Data entries
┄┄┄┄┄┄
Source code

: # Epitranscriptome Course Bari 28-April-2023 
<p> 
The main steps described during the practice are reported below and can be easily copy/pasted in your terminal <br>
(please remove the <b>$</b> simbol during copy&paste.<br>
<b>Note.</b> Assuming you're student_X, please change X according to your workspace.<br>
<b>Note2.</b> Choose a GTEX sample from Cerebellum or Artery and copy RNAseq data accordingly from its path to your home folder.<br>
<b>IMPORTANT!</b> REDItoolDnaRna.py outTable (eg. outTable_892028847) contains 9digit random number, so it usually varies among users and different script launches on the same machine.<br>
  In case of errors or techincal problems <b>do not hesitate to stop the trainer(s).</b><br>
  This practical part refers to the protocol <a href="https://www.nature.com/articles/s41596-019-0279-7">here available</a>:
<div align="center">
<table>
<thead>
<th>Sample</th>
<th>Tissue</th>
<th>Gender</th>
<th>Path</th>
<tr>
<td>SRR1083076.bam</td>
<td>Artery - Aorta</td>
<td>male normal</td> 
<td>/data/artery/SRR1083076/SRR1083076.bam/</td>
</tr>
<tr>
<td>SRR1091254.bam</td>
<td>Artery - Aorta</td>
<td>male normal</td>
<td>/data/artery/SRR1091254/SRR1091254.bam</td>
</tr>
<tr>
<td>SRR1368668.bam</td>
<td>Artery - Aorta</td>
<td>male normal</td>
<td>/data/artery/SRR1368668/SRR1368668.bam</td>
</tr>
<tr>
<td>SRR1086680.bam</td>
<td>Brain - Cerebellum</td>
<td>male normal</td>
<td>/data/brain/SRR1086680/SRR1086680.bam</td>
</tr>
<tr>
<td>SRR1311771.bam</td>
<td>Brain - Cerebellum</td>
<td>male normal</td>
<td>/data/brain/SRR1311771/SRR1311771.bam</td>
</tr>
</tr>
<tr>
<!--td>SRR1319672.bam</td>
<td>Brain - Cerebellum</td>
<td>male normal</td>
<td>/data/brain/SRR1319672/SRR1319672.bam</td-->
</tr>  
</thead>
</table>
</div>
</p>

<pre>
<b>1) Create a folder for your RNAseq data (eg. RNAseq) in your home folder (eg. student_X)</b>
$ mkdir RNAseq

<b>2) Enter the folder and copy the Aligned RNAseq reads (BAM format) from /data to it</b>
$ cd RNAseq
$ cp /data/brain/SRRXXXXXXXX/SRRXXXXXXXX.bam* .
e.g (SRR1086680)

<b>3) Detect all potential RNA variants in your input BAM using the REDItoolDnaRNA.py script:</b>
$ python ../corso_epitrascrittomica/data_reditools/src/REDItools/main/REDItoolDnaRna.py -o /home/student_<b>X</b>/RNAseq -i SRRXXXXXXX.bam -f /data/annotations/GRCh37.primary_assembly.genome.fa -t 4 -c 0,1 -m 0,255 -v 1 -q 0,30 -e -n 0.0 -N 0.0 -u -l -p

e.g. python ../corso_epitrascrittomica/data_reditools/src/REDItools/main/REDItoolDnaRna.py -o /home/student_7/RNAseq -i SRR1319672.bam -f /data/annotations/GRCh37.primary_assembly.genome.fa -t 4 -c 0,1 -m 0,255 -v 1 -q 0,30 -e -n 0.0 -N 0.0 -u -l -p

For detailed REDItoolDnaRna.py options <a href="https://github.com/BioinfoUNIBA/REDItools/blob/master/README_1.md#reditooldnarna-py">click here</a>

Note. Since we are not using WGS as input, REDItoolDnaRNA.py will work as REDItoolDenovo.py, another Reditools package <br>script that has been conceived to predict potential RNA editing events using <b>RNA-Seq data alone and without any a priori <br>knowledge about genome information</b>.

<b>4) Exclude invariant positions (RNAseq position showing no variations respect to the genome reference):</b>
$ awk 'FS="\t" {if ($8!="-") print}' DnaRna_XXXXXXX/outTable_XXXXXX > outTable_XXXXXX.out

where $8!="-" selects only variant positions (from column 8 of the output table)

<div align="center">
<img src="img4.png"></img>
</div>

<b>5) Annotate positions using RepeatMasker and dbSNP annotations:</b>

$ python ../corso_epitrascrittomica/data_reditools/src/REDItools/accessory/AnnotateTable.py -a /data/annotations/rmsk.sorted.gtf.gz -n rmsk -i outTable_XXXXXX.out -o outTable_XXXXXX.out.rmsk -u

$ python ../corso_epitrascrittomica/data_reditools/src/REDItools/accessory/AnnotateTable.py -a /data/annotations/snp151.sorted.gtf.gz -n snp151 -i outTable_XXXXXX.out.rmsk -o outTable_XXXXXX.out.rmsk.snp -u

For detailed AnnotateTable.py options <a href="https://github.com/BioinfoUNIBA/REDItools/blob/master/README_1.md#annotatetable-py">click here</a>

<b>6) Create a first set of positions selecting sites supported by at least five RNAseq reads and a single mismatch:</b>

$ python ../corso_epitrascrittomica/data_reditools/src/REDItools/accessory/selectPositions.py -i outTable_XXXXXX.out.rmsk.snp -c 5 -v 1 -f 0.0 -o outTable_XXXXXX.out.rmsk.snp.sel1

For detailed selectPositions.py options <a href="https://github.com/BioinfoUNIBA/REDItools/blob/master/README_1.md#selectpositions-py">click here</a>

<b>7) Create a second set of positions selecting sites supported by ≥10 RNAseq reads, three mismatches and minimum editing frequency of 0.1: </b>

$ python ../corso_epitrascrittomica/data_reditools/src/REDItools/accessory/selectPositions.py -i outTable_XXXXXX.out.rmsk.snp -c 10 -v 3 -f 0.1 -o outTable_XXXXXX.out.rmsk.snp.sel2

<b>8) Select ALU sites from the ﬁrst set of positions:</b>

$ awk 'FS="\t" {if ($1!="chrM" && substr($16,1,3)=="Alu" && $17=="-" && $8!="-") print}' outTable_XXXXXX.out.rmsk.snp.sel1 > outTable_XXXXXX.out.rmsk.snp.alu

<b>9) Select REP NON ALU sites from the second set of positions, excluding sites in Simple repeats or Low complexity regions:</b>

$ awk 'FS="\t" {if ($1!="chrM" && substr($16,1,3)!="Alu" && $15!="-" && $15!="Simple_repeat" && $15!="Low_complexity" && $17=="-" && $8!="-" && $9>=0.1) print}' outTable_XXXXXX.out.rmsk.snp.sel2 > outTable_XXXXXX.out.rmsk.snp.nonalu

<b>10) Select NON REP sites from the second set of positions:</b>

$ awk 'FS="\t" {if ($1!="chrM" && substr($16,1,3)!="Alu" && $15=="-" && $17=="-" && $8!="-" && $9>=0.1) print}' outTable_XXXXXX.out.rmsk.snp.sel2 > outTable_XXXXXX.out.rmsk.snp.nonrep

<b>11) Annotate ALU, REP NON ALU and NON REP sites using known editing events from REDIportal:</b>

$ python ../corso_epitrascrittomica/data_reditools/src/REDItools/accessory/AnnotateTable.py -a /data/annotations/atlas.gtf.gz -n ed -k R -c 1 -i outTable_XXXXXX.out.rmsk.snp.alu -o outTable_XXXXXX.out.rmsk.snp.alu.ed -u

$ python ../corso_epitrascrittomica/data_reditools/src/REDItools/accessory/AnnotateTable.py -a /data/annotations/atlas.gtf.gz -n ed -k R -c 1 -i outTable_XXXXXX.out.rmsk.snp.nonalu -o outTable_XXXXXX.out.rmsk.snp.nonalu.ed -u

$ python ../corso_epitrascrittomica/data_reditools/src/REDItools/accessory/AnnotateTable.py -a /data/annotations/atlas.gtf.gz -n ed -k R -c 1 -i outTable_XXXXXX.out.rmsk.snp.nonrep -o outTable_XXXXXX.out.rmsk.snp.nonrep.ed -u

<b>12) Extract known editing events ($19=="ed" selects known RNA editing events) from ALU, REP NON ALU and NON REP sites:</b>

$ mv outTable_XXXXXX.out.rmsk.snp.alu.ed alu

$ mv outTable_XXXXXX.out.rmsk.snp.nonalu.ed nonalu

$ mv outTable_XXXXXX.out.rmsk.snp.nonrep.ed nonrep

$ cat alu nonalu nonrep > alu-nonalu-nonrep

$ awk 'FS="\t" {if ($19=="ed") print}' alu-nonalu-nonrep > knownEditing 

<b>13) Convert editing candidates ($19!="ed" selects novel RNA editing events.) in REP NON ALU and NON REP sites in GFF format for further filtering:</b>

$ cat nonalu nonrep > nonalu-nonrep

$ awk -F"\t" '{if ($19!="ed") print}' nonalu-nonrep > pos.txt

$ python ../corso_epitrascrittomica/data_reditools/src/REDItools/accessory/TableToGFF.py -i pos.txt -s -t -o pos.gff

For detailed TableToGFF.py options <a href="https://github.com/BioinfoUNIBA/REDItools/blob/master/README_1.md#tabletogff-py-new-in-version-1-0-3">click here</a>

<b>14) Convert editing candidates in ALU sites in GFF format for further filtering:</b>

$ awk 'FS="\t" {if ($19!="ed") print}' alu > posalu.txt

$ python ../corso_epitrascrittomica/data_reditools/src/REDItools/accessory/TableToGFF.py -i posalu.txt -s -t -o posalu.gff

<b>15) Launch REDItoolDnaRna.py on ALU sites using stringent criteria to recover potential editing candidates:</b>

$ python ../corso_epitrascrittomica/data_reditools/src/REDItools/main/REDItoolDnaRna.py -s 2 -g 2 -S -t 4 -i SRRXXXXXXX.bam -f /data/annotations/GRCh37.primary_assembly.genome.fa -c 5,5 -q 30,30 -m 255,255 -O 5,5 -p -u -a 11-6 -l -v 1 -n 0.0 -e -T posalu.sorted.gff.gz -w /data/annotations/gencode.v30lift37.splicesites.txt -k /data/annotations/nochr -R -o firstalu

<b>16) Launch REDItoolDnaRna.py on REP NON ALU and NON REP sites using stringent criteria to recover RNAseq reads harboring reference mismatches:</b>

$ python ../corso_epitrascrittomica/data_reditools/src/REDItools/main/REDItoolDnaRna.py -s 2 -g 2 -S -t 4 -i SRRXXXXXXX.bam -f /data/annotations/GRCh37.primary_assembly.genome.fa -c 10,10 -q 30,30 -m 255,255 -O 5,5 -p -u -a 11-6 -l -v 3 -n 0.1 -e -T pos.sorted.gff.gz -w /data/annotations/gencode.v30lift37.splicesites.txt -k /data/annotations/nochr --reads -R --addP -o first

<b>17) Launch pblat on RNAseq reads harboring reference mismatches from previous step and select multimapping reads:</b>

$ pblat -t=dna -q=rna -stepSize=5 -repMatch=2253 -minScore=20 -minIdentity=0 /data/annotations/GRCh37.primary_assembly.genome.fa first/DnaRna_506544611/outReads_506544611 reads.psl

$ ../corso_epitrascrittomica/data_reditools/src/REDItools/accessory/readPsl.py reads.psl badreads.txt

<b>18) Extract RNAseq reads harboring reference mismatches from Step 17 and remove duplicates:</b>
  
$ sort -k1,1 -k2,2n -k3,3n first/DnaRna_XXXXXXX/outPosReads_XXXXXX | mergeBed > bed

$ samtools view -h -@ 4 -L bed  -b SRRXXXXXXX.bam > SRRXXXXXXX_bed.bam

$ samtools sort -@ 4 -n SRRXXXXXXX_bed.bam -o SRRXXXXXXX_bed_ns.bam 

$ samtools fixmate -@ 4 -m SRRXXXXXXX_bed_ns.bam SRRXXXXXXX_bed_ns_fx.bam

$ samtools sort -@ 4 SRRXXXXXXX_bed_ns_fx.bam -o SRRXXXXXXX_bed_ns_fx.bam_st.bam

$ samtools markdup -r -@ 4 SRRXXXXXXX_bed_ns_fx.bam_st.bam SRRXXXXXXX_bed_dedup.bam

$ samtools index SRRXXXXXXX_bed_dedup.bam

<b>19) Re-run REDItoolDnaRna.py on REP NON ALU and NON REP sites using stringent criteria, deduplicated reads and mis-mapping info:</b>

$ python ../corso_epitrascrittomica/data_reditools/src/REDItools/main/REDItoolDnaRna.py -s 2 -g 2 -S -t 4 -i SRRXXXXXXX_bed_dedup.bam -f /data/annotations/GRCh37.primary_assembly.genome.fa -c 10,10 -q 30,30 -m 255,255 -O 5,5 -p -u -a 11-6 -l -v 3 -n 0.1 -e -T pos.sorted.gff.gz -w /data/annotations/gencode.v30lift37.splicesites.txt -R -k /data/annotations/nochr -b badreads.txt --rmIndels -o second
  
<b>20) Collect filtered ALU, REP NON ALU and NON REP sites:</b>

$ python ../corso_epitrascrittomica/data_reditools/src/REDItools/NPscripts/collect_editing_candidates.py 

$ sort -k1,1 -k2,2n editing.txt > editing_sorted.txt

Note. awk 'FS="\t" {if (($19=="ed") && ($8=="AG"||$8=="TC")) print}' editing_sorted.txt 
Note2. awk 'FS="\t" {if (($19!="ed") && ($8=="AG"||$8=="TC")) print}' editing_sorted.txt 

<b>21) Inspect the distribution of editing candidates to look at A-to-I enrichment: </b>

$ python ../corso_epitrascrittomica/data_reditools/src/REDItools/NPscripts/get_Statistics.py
┄┄┄┄┄┄
WHAT THE EXERCISE ASKS — Write out each line above with the word "copy".

RESPONSE TO THE TASK —
The main steps described during the practice are reported below and can be easily copy/pasted in your terminal <br>
(please remove the <b>$</b> simbol during copy&paste.<br>
<b>Note2.</b> Choose a GTEX sample from Cerebellum or Artery and copy RNAseq data accordingly from its path to your home folder.<br>
<b>2) Enter the folder and copy the Aligned RNAseq reads (BAM format) from /data to it</b>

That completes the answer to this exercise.